===== ENTRIES SHOWN
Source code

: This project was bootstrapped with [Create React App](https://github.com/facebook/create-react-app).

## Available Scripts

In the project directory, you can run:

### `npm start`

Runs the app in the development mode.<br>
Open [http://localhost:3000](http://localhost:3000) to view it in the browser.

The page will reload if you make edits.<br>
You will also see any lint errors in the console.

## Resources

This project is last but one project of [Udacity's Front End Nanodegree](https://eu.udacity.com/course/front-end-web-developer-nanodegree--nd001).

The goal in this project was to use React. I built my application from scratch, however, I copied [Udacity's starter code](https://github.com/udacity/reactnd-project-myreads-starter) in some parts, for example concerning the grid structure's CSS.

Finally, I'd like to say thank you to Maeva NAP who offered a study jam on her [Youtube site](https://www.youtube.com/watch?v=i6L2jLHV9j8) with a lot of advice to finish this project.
==========
(WHAT YOU ARE ASKED TO DO) Each line from the top of the listing down to and including the one containing "Runs the app in the development mode.<br>" should be transcribed exactly; nothing else is to be output.

(REPLY TO THE TASK)
Source code

: This project was bootstrapped with [Create React App](https://github.com/facebook/create-react-app).

## Available Scripts

In the project directory, you can run:

### `npm start`

Runs the app in the development mode.<br>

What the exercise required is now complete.